### Task directions
The first line of the data below and every line after it, through the one with "2. Connect to", must be transcribed without change.

--*--

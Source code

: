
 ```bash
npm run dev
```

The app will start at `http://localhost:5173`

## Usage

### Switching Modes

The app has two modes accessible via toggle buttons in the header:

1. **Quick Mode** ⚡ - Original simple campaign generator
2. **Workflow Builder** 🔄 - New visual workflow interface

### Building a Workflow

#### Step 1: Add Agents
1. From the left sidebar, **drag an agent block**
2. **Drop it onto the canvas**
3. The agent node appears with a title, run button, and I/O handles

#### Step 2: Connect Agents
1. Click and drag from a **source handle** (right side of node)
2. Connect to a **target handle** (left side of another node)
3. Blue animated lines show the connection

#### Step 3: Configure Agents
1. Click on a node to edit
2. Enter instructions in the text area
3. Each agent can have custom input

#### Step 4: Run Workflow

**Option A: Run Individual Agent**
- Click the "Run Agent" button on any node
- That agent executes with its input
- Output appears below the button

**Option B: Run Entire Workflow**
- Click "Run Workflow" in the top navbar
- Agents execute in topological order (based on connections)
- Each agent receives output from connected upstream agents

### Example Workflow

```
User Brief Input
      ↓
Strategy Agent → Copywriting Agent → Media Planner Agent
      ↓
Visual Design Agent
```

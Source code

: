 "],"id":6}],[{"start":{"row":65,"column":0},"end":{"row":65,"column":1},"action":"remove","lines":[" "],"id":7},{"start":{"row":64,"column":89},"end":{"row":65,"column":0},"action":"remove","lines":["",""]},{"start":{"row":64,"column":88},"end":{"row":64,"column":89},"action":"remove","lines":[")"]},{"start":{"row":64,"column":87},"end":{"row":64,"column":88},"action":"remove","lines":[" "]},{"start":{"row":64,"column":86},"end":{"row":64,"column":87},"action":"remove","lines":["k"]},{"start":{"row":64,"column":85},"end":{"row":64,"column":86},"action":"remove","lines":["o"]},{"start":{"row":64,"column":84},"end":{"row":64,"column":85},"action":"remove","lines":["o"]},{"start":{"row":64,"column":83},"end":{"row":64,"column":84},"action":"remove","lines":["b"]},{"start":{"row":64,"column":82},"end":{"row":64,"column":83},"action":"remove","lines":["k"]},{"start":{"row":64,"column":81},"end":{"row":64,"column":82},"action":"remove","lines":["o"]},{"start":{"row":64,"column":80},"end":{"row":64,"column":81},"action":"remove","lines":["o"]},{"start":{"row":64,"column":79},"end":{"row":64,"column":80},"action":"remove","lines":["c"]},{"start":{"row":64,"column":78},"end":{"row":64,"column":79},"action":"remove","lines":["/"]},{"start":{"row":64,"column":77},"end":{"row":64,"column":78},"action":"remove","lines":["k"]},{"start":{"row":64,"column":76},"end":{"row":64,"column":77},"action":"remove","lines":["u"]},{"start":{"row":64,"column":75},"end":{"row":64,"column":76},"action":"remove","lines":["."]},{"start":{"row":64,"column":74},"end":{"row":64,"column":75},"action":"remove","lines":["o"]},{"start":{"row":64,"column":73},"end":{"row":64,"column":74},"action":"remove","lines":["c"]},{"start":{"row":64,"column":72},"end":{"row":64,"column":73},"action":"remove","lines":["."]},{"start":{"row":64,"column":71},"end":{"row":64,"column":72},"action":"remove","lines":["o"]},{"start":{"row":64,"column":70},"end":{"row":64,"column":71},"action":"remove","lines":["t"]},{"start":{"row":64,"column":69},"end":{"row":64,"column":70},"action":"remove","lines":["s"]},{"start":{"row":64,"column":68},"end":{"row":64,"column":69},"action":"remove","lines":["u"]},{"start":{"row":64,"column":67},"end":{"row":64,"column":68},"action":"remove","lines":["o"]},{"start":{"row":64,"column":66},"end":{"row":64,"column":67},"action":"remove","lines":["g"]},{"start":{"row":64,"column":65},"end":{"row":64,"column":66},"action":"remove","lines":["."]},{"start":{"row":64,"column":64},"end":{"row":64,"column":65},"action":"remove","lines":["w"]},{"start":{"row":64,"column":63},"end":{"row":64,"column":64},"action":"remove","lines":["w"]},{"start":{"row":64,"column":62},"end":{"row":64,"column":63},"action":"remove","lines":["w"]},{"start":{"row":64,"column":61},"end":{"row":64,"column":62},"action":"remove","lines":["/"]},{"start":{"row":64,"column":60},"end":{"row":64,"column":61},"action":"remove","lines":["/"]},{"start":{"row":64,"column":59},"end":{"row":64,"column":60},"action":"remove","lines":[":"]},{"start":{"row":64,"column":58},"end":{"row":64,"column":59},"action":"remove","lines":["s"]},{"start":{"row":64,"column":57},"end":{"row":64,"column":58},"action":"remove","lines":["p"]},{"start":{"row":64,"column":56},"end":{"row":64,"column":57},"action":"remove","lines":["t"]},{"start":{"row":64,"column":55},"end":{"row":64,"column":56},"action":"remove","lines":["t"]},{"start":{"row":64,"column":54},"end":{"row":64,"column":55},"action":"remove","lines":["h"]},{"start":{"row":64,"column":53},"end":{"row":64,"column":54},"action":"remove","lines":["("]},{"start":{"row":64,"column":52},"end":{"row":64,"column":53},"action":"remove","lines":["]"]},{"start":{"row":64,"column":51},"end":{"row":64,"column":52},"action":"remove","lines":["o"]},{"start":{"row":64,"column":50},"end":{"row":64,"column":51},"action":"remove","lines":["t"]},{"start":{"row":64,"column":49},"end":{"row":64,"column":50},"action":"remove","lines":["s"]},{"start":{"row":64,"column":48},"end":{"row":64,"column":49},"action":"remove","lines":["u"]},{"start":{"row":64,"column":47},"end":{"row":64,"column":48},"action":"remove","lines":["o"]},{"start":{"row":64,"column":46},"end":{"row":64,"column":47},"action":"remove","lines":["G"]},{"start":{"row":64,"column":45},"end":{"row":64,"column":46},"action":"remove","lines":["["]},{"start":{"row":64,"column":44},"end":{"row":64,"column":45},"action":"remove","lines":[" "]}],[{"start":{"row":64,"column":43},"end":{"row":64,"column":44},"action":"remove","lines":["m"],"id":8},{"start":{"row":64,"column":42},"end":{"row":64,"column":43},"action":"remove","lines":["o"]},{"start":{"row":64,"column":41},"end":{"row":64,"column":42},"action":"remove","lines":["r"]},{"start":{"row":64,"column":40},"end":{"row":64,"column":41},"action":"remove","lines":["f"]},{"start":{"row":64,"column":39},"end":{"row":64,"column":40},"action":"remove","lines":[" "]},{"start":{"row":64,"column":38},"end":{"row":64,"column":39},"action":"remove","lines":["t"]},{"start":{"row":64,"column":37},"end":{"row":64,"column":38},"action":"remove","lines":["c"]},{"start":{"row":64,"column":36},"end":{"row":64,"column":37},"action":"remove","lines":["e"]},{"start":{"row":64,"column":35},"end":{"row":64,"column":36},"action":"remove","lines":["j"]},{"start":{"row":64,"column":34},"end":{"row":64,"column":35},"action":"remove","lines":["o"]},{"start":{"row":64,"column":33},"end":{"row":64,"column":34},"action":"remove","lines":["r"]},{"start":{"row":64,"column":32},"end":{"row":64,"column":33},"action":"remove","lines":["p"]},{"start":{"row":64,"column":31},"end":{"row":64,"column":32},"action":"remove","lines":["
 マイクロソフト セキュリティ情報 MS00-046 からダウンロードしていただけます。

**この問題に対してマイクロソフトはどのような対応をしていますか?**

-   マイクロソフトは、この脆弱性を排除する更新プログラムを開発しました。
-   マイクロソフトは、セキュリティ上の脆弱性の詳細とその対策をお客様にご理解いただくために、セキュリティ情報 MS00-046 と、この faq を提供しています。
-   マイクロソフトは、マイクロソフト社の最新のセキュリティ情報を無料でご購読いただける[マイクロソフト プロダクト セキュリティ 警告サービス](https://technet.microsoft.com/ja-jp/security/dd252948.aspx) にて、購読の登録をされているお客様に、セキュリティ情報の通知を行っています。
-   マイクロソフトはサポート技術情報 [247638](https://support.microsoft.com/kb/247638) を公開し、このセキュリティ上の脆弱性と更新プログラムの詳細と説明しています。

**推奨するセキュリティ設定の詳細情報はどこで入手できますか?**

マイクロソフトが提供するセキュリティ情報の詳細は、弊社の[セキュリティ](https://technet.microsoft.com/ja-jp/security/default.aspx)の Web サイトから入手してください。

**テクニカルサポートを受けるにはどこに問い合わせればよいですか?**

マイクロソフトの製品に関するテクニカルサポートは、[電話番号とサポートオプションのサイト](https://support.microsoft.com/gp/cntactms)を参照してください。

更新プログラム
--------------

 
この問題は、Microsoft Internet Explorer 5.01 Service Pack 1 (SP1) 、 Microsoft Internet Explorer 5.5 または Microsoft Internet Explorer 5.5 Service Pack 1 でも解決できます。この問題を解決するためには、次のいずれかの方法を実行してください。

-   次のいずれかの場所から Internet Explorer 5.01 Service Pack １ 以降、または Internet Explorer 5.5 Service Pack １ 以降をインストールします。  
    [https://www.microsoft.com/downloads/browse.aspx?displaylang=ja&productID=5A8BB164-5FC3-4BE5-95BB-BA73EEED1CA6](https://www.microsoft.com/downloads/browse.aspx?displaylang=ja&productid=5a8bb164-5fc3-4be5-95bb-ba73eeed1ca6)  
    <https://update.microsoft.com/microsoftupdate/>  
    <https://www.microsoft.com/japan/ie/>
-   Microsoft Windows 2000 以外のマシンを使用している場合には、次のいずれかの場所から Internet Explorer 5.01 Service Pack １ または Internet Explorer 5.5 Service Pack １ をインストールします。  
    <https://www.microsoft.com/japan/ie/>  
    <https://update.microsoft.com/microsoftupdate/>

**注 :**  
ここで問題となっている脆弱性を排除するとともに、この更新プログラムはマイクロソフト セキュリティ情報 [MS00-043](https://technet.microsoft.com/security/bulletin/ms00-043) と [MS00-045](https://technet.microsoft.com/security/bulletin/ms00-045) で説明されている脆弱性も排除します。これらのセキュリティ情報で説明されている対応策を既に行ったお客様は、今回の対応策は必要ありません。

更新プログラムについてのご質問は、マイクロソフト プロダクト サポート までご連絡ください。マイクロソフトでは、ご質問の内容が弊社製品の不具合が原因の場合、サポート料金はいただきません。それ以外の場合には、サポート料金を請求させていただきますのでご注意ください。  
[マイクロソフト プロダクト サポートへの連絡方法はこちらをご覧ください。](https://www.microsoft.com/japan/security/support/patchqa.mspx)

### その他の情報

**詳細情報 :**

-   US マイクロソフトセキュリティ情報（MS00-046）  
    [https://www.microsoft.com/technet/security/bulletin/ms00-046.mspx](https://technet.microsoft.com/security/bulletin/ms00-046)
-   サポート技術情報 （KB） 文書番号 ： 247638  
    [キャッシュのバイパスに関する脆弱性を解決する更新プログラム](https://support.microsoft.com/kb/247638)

--*--

### Result for this task
Source code

:
 ```bash
npm run dev
```

The app will start at `http://localhost:5173`

## Usage

### Switching Modes

The app has two modes accessible via toggle buttons in the header:

1. **Quick Mode** ⚡ - Original simple campaign generator
2. **Workflow Builder** 🔄 - New visual workflow interface

### Building a Workflow

#### Step 1: Add Agents
1. From the left sidebar, **drag an agent block**
2. **Drop it onto the canvas**
3. The agent node appears with a title, run button, and I/O handles

#### Step 2: Connect Agents
1. Click and drag from a **source handle** (right side of node)
2. Connect to a **target handle** (left side of another node)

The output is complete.